By: Joy Macknight

Artificial intelligence (AI) was the main hot topic at Money 20/20 in Amsterdam both in and outside the conference sessions, as well as being the subject of numerous company announcements released at the show. For example, Experian launched its Agent Operating System to help financial services organisations move beyond AI experimentation and safely scale agentic AI.

Experian’s announcement is timely as both banks and fintechs are grappling with adopting and scaling AI in a highly regulated environment. Despite investing heavily into AI pilots, the vast majority never reach production. According to a 2025 Boston Consulting Group report, only 25% of banks are successfully using AI to gain competitive advantage. “The other 75% remain stuck in siloed pilots and proofs of concept, risking irrelevance as digital-first competitors accelerate ahead,” the report stated.

A Money 20/20 panel entitled ‘What will AI-native financial services look like?’, moderated by TTP, discussed the challenges banks and fintechs face when shifting to meaningful implementation.

Banks and fintechs face different issues when adopting AI, according to Pinar Ozcan, Professor of Entrepreneurship and Innovation at Saïd Business School, University of Oxford, and Academic Director at the Oxford Future of Finance and Technology Initiative.

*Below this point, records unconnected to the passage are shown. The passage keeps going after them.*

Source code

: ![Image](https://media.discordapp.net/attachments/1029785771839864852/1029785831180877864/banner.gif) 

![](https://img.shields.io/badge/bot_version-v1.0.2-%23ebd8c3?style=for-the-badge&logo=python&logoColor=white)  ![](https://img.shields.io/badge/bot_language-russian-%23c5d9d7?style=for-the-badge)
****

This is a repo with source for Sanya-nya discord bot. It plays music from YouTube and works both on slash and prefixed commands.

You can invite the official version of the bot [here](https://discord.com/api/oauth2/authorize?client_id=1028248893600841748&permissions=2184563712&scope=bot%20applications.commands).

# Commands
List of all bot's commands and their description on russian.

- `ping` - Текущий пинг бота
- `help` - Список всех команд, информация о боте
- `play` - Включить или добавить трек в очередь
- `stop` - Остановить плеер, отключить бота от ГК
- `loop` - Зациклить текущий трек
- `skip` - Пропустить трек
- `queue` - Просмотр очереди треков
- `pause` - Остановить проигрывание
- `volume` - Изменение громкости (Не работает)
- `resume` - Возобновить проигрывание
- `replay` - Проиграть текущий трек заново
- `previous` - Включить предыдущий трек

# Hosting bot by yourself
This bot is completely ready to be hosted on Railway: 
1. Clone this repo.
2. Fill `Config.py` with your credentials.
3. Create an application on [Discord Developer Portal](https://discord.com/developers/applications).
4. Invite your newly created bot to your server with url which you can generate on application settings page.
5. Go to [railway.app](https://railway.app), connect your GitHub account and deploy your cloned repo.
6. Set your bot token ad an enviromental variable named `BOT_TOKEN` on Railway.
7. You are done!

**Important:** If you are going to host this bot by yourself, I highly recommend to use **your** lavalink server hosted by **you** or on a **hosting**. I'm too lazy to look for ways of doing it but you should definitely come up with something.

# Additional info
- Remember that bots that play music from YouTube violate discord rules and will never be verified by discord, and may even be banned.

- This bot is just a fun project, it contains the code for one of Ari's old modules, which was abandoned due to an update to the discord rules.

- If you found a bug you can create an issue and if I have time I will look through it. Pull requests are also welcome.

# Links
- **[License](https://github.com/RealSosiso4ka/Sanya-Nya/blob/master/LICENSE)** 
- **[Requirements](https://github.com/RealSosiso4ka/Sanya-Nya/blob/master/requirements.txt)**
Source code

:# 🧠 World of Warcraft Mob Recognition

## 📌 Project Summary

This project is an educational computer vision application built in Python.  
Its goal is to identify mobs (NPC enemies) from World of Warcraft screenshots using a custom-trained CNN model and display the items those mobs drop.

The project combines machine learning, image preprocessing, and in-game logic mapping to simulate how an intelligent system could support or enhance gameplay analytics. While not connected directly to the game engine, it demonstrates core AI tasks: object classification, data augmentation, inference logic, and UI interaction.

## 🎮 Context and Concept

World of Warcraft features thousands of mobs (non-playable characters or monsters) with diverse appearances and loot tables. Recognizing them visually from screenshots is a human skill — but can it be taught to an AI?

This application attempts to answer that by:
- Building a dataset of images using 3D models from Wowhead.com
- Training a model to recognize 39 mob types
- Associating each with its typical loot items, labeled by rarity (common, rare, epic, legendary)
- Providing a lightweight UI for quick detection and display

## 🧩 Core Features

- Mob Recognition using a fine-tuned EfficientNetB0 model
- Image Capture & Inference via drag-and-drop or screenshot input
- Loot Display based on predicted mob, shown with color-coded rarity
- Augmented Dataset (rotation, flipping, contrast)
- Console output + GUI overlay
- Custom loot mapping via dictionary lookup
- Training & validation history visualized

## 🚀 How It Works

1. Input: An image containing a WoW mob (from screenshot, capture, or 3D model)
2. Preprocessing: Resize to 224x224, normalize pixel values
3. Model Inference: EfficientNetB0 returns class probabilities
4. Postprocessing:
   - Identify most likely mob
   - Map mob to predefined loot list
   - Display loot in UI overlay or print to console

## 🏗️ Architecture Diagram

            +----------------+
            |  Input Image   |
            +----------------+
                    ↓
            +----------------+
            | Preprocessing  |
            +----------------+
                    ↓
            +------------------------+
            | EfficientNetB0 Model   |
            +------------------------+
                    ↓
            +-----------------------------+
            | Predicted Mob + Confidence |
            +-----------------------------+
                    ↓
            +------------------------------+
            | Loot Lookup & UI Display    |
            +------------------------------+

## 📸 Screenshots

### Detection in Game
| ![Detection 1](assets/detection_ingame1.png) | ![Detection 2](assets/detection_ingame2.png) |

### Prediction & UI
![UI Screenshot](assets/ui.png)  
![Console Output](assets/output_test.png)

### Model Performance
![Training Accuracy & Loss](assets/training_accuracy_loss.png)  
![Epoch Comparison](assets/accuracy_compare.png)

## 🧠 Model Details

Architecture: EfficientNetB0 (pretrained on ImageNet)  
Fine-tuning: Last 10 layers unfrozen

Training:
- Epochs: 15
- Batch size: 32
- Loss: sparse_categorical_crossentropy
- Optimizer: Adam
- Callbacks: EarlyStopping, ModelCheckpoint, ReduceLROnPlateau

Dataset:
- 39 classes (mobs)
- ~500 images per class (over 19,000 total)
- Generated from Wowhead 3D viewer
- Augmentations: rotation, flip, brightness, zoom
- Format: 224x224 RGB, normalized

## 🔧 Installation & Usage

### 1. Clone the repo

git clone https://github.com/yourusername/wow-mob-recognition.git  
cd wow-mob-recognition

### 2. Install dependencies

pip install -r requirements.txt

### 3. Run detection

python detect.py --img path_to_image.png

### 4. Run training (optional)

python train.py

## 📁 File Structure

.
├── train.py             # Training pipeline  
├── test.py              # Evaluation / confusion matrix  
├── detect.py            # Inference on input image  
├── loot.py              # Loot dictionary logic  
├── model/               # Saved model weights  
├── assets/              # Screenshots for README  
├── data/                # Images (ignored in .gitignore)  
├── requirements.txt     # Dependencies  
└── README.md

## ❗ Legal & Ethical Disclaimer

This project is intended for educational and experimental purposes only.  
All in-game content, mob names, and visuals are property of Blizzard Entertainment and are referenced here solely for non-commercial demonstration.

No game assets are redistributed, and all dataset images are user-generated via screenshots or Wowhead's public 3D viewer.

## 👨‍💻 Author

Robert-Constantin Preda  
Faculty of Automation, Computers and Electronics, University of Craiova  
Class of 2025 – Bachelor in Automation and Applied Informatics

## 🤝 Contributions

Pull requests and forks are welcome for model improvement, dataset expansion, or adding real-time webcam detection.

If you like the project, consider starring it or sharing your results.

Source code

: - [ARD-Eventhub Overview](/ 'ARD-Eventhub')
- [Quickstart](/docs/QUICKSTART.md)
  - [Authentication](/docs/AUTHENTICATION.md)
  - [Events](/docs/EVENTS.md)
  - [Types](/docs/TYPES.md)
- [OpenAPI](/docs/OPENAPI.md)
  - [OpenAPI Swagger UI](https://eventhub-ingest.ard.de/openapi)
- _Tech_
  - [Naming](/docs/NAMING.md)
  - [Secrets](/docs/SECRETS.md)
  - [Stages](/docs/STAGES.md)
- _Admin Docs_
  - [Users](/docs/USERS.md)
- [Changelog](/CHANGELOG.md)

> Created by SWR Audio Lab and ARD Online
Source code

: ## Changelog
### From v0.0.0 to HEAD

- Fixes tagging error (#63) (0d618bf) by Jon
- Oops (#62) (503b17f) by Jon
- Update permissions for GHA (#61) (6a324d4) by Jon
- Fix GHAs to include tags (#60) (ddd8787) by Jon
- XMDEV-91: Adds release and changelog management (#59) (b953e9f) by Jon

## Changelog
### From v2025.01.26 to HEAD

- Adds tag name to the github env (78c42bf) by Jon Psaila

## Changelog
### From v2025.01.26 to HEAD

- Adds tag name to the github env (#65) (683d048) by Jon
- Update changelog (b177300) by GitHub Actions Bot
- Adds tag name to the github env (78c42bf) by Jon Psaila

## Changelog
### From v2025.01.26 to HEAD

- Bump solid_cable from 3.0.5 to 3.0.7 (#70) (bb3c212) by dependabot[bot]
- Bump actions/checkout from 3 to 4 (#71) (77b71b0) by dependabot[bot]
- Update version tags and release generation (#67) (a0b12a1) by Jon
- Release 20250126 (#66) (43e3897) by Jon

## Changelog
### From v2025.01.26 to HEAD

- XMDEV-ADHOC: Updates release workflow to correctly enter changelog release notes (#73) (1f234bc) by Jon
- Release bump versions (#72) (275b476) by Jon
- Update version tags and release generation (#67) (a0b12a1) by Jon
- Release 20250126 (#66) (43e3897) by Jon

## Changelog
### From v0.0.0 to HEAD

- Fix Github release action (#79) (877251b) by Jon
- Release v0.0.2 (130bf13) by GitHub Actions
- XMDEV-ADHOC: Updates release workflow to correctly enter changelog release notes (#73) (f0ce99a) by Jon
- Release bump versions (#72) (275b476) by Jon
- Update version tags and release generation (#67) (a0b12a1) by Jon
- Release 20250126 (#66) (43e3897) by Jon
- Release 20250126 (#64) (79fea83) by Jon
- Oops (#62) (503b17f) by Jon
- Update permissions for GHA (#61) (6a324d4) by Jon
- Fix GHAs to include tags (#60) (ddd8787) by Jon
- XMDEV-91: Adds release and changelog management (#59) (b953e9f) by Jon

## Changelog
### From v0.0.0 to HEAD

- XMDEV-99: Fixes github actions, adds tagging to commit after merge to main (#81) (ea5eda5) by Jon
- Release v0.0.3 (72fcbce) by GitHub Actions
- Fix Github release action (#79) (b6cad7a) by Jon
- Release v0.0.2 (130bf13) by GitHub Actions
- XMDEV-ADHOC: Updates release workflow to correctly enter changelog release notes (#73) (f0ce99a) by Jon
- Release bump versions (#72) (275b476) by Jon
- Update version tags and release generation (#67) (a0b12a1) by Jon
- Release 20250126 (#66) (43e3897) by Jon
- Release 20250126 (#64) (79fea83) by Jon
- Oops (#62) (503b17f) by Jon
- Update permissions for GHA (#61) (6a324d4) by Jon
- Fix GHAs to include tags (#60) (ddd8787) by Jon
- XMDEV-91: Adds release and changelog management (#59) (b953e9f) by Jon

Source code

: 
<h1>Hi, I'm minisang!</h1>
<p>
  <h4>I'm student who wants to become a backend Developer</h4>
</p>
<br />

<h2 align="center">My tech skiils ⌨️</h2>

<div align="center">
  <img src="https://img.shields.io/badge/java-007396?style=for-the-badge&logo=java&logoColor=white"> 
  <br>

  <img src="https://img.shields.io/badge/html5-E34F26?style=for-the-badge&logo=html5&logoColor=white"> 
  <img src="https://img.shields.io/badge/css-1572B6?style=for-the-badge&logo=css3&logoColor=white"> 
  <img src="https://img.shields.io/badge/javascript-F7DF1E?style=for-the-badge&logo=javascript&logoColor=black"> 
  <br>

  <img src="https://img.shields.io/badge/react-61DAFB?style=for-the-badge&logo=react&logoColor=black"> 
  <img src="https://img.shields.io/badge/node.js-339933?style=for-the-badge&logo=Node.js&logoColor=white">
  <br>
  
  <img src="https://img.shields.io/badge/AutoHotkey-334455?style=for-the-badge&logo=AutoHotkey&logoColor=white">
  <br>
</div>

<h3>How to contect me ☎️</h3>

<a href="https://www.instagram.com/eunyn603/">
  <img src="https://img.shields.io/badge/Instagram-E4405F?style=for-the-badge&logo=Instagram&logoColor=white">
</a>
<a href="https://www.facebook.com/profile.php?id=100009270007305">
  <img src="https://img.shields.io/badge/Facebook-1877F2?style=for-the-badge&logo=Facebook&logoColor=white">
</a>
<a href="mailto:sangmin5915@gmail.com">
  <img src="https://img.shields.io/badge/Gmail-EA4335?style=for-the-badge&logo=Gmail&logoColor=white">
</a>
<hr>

“Large traditional financial institutions typically have siloed data that isn’t AI ready. Plus their compliance mindset means that they look at data from a different cultural viewpoint. For example, one institution called data ‘biohazardous waste’, effectively something they put away and don’t look at,” said Ozcan. “Fintechs, on the other hand, are digital natives and understand AI, but they don’t have the data. They need to either work with a large institution or go straight to the customer to access data.”

Ryan O’Holleran, Head of Enterprise and Startup Sales at US-headquartered AI company Anthropic, which works with the likes of Goldman Sachs, J.P. Morgan and Revolut, argued that one of the biggest challenges for any organisation is creating a robust AI strategy.

“A common trap is companies or teams that deploy AI once and walk away. This isn’t a technology that you can deploy into a chatbot, without checking on and supporting it. Models are being released at such a pace and frequency that organisations should be constantly testing and implementing emerging models, or they will fall behind,” he said.

Both panellists agreed that regulation can act as an enabler but also hinder AI adoption in the financial services industry, which deals with sensitive data, such as Personally Identifiable Information and Know Your Customer (KYC) data.

“Organisations are looking for guidance from regulators, for example to understand if they can completely automate their KYC processes,” said O’Holleran. “While progress has been made with the EU AI Act and some other regulations, there needs to be more guardrails in place so organisations can be confident in deploying AI in high return on investment use cases.”

Ozcan highlighted the positive impact of open banking and open finance regulations, which are enabling new entrants to access customer data. “Consumers can choose to share their financial data with licensed third parties,” she explained. “However, implementation of these regulations is still lagging and consumers don’t understand what it means, so much more education is needed.”

In addition, AI governance and ethical usage guardrails need to be put in place to remove biases embedded in historical data, such as gender and racial discrimination. Ozcan warned that data cleansing is critical for successful deployment, adding that AI can actually help with this.

Importantly, AI models shouldn’t be trained on sensitive data, added O’Holleran. “It’s not just ensuring that organisations have access to the data, but ensuring that data is utilised in an appropriate way,” he said.

In terms of what AI-native financial services will look like in future, O’Holleran outlined three pillars to AI deployment: internal productivity, such as using Claude Code for work tools; internal APIs use cases, for example automated KYC; and external AI-focused tooling, such as virtual CFOs.

“We’re seeing a lot of adoption in the financial services industry within pillar one, which are table stakes today, while opportunities are beginning to emerge in pillar two and three,” he reported.